Entries taken from a collection:
_ _ _ _ _
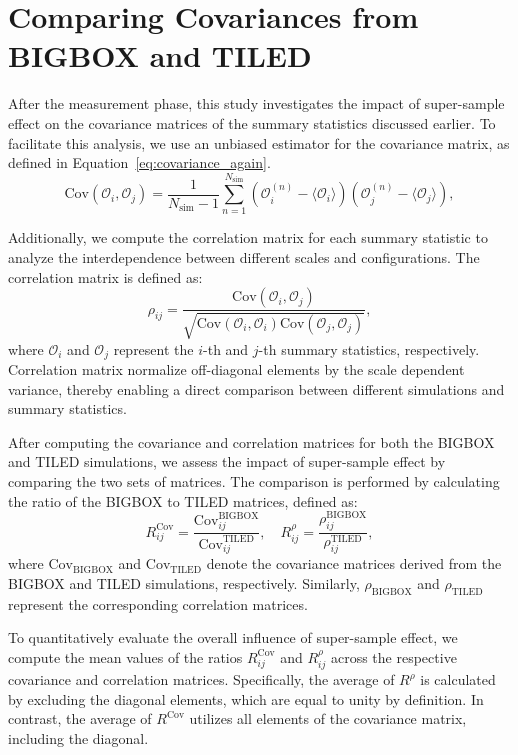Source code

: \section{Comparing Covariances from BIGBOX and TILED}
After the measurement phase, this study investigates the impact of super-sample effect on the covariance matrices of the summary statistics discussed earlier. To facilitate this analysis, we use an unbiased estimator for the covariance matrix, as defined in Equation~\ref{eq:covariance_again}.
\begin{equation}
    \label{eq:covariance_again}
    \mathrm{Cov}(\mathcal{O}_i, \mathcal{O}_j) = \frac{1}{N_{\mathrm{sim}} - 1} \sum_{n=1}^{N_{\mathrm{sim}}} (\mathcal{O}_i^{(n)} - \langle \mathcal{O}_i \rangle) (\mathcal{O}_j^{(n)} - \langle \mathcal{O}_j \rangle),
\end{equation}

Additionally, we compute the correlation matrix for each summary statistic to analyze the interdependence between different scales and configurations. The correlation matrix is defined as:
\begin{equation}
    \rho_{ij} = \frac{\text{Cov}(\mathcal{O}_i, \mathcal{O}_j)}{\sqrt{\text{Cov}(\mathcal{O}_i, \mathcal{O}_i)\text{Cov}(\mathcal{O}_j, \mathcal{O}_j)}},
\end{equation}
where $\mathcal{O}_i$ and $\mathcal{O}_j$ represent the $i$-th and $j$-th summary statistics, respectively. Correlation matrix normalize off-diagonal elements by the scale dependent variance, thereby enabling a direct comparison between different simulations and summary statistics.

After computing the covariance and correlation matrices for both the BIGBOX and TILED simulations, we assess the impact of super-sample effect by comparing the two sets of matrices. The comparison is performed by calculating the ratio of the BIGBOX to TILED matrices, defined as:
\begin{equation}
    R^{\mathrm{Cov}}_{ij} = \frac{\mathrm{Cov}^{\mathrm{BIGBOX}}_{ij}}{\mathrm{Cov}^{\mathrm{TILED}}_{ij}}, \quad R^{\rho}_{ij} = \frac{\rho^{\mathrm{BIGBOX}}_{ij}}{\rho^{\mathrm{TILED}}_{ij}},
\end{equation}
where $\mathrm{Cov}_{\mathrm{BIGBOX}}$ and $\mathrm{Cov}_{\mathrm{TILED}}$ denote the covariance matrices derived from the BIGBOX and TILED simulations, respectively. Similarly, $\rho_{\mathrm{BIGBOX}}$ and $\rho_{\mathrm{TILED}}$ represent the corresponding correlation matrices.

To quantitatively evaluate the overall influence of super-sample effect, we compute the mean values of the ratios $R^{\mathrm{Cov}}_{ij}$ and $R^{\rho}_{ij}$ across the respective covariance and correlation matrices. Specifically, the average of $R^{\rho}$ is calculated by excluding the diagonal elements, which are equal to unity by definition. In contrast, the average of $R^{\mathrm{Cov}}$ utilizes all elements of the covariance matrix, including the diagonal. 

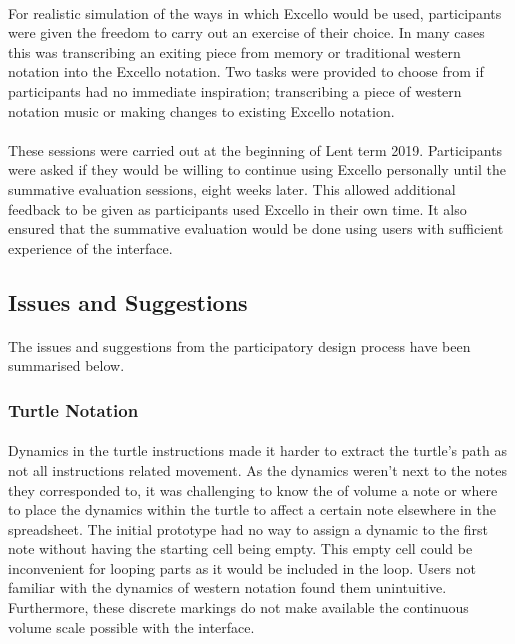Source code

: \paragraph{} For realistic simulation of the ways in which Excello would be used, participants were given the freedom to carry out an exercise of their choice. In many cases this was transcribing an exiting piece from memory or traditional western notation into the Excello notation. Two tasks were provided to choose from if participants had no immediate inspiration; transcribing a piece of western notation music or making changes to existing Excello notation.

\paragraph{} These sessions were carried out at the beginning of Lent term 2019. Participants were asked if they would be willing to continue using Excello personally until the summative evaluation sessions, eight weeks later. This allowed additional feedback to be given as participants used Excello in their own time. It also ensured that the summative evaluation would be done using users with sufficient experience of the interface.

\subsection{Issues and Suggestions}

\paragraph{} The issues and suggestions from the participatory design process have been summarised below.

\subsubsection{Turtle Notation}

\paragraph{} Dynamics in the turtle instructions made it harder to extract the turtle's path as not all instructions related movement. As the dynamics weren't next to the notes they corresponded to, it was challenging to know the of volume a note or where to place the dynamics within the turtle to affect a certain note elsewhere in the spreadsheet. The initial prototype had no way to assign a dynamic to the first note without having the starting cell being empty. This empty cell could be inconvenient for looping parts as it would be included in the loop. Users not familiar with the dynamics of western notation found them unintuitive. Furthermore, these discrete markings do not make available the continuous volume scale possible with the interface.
_ _ _ _ _
• _Task description_: Take from the entries every line that has the string "diagonal".

• _Task output_:
where $\mathcal{O}_i$ and $\mathcal{O}_j$ represent the $i$-th and $j$-th summary statistics, respectively. Correlation matrix normalize off-diagonal elements by the scale dependent variance, thereby enabling a direct comparison between different simulations and summary statistics.
To quantitatively evaluate the overall influence of super-sample effect, we compute the mean values of the ratios $R^{\mathrm{Cov}}_{ij}$ and $R^{\rho}_{ij}$ across the respective covariance and correlation matrices. Specifically, the average of $R^{\rho}$ is calculated by excluding the diagonal elements, which are equal to unity by definition. In contrast, the average of $R^{\mathrm{Cov}}$ utilizes all elements of the covariance matrix, including the diagonal. 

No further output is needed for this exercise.